The proposed LSTM model

The structure of the suggested LSTM network is shown in Fig. 11. Each of the four LSTM layers in the prediction model comprises 64 units. To create an improved forecasting model, the network contains two feed-forward layers after the LSTM layers, one with 32 units and one with only one unit.

As a result, the suggested model has almost 144,633 trainable parameters, reducing the time to train the model.

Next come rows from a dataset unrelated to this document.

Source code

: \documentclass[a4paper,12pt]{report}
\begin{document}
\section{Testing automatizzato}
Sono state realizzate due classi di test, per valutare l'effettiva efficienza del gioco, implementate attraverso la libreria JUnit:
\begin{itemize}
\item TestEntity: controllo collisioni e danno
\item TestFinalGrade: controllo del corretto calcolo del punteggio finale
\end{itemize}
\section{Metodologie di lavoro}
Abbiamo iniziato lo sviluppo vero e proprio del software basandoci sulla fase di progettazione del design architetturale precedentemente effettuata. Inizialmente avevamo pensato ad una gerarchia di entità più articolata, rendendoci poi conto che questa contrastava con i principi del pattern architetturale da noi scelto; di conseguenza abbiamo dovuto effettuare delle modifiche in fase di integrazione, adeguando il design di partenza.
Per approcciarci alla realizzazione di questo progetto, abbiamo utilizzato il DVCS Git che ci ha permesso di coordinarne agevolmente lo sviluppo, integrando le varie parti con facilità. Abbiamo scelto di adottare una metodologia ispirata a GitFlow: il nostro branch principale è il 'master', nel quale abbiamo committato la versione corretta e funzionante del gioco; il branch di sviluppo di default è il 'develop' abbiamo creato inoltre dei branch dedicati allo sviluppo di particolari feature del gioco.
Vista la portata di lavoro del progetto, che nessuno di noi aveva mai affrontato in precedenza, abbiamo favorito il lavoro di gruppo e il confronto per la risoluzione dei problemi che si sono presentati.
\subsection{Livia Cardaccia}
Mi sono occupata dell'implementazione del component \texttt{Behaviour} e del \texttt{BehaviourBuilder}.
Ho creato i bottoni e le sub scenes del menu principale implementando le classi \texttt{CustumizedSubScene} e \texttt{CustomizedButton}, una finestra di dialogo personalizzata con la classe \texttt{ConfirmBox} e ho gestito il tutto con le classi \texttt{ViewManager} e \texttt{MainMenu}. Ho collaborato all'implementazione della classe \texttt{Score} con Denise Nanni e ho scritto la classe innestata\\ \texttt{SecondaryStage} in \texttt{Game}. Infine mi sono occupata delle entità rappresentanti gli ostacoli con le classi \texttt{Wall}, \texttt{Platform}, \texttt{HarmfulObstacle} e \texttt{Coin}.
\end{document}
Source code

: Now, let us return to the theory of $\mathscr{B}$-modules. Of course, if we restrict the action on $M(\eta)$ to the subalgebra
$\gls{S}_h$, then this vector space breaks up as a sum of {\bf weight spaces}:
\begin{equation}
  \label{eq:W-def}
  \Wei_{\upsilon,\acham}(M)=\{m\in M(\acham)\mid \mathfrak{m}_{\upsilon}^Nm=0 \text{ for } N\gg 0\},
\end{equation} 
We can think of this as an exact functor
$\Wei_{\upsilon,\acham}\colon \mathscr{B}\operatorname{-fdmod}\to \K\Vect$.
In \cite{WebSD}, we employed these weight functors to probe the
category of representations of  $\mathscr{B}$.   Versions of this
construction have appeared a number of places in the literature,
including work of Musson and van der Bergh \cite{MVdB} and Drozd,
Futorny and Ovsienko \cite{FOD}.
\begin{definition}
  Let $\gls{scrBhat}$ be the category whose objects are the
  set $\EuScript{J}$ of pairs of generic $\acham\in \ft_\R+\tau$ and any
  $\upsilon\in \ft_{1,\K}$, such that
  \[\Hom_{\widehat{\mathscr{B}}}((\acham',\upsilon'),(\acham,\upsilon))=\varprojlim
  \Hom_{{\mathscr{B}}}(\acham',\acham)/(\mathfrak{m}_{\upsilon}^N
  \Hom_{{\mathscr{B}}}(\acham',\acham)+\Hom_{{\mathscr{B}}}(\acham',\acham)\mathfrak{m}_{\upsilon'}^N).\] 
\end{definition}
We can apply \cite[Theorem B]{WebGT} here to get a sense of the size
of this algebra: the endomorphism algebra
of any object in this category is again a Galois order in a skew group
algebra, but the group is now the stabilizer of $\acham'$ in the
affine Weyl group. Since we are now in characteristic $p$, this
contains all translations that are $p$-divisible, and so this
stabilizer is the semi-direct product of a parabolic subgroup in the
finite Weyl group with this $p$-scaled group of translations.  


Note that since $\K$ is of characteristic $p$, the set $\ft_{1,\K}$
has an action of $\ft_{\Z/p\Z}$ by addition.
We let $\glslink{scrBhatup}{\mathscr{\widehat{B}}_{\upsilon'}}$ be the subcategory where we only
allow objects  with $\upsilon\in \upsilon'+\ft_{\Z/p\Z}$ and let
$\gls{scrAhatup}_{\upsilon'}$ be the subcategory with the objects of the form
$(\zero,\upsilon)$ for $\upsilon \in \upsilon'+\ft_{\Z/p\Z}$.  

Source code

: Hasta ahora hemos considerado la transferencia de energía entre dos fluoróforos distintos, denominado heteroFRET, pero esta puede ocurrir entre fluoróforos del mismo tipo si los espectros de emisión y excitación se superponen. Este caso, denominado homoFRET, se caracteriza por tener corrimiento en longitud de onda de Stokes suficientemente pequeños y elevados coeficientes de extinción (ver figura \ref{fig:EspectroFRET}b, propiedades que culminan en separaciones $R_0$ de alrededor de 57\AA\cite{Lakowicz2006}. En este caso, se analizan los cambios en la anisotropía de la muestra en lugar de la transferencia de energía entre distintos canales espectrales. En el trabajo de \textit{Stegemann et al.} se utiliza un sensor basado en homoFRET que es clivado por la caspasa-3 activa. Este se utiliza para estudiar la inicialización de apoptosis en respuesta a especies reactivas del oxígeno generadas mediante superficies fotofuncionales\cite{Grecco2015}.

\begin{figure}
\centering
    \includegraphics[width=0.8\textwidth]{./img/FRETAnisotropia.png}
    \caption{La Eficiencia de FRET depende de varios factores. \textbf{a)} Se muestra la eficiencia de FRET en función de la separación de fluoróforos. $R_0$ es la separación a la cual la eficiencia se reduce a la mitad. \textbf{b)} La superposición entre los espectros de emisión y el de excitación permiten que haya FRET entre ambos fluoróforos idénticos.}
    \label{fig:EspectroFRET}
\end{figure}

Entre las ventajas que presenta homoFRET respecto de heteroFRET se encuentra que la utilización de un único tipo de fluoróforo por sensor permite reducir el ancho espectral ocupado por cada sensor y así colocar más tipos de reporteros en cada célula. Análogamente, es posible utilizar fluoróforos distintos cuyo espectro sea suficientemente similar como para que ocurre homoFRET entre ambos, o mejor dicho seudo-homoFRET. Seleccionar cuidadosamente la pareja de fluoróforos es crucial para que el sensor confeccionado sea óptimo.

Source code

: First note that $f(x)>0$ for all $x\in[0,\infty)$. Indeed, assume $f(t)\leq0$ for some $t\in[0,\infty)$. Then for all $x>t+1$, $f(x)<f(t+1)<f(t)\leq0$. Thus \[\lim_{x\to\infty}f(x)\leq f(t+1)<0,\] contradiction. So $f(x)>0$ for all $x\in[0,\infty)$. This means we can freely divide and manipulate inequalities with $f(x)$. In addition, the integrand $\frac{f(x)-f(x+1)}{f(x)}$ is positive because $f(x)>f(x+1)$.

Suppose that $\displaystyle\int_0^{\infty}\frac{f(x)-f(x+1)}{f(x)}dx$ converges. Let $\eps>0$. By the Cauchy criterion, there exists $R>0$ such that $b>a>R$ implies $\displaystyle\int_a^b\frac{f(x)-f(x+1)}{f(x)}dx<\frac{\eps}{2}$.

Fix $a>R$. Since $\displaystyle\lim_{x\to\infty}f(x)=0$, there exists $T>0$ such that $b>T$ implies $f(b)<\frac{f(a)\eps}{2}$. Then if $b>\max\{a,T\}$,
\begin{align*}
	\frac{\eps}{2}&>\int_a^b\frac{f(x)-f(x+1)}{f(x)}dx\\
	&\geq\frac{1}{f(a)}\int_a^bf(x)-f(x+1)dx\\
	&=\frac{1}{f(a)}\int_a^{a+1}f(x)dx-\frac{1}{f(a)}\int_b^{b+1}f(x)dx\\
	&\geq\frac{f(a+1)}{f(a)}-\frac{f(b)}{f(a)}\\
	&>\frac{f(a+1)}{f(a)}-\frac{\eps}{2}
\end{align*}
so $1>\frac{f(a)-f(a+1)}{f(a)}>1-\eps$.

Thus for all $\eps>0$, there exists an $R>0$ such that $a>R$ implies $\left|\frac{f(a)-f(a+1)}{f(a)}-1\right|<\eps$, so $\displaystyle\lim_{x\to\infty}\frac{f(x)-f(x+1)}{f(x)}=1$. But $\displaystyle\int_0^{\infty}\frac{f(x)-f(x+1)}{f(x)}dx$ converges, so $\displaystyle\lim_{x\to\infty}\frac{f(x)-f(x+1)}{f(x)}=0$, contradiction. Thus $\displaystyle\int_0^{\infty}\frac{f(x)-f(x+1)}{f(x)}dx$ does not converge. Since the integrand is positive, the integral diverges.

To train the LSTM-based deep neural network, a dataset of time-series was constructed by creating windows of 90 consecutive precipitation values. Each window consisted of 90 rainfall observations, and the corresponding output value was the 91st value in the dataset, representing the subsequent consecutive observation. In total, 92,450 windows of consecutive rainfall measurements were generated for training the LSTM model. A training set and a testing set were created from the dataset at a ratio of 80:20, respectively.

Dataset preparation

The system created a windowed time-series dataset with a window size of 90, consisting of 90 consecutive precipitation values in each window. Each window’s input sequence comprised the first 90 values, and the corresponding output was set as the 91st value. This resulted in a total of 92,450 windows of consecutive rainfall measurements.

Train-test split

The dataset was split into training and testing sets using an 80:20 ratio. Specifically, 80% of the windows (73,960 windows) were allocated for training, while the remaining 20% (18,490 windows) were reserved for testing.

Model architecture

The implemented prediction model featured four LSTM layers, each consisting of 64 units. Following the LSTM layers, the network included two feed-forward layers: one with 32 units and one with a single unit. This architecture was designed to build an optimized forecasting model.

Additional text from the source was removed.